So, who had “this revision won’t be as easy as Greg thought it would be” on their Gregalicious trials-and-travails bingo card?

Well, congratulations, you were correct. This reminds me of the time when I thought, oh I’ll just turn this Scotty manuscript into a Chanse, it’ll be easy and no, it really wasn’t. It was actually a nightmare, but eventually, after much anguish, stress, and aggravation, I did get it done and I was pretty pleased with the final outcome. I got up early yesterday morning and wrote an entirely new first chapter of Bury Me in Shadows, and one that was much better than any of the original attempts, so there’s that. Chapter Two was more of a slog, since I was trying to save more material so I wouldn’t have to write new material, but it’s going to need some going over again to make sure the transition from the old original story to the new is seamless. On the plus side–there’s always a plus side, even if I have to really dig deep down for it–the new material I am writing is good, and I like this iteration of the character much better than I did in the previous drafts; and his backstory is much better than it was originally. I also love the new opening. And making these changes actually eliminates a big hole in the story–something I could never really quite figure out–it was one of those things that had to happen for the story to happen, but it only made sense in THAT context, and that was driving me completely insane.

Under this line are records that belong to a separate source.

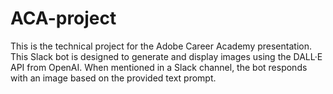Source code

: # ACA-project
This is the technical project for the Adobe Career Academy presentation. 
This Slack bot is designed to generate and display images using the DALL·E API from OpenAI. When mentioned in a Slack channel, the bot responds with an image based on the provided text prompt.

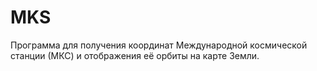 # MKS
Программа для получения координат Международной космической станции (МКС) и отображения её орбиты на карте Земли.
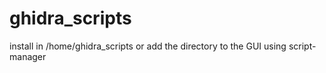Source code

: # ghidra_scripts

install in /home/ghidra_scripts or add the directory to the GUI using script-manager
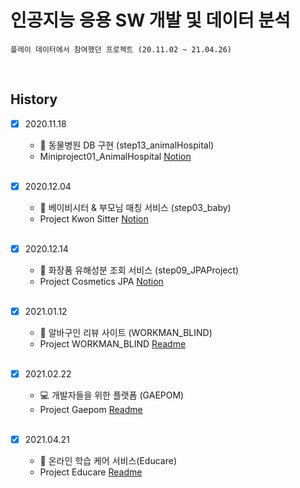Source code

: # 인공지능 응용 SW 개발 및 데이터 분석 

    플레이 데이터에서 참여했던 프로젝트 (20.11.02 ~ 21.04.26) 

<br>

## History

- [x] 2020.11.18
    - 🐶 동물병원 DB 구현 (step13_animalHospital)
    - Miniproject01_AnimalHospital  [Notion](https://www.notion.so/75c5281df7dc44da971cb17eab5d9dcf)
    
    <br>
    
- [x] 2020.12.04
    - &#127868; 베이비시터 & 부모님 매칭 서비스 (step03_baby)
    - Project Kwon Sitter  [Notion](https://www.notion.so/Project-Kwon-Sitter-f9fe5f9fc7c34f82b42e4b048f02b644)   
    
    <br>
    
- [x] 2020.12.14
    - &#128132; 화장품 유해성분 조회 서비스 (step09_JPAProject)
    - Project Cosmetics JPA  [Notion](https://www.notion.so/Playdata-Project-JPA-JPQL-c56be3efca3e41cda77ddbd484f70fe6)
    
    <br>

- [x] 2021.01.12
    - 🤑 알바구인 리뷰 사이트 (WORKMAN_BLIND)
    - Project WORKMAN_BLIND  [Readme](https://github.com/WORKMAN-BLIND/WORKMAN_BLIND)
    
    <br>
    
- [x] 2021.02.22
    - 💻️ 개발자들을 위한 플랫폼 (GAEPOM)
    - Project Gaepom  [Readme](https://github.com/adevep/GAEPOM)
    
    <br>

- [x] 2021.04.21
    - 💯 온라인 학습 케어 서비스(Educare)
    - Project Educare  [Readme](https://github.com/2021PlaydataFinalProject/EduCare)
    
    <br>
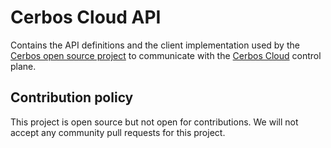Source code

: Cerbos Cloud API
================

Contains the API definitions and the client implementation used by the [Cerbos open source project](https://github.com/cerbos/cerbos) to communicate with the [Cerbos Cloud](https://cerbos.dev/next) control plane.


## Contribution policy

This project is open source but not open for contributions. We will not accept any community pull requests for this project.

You can’t do that. It’s called “contrivance,” and there’s nothing that makes me more irritated or annoyed with a writer (or a movie or a TV show) where something happens only because it’s necessary for the story and only makes sense in that particular context. (I mean, obviously you can, and plenty of writers do, but it’s fucking lazy, and you shouldn’t, and if you do, and your editor doesn’t stop you…yeah, well.)

I also spent some time with Kelly J. Ford’s Cottonmouths, which I am really enjoying. I just wish I had more time to read, you know? I am so fucking far behind on my reading.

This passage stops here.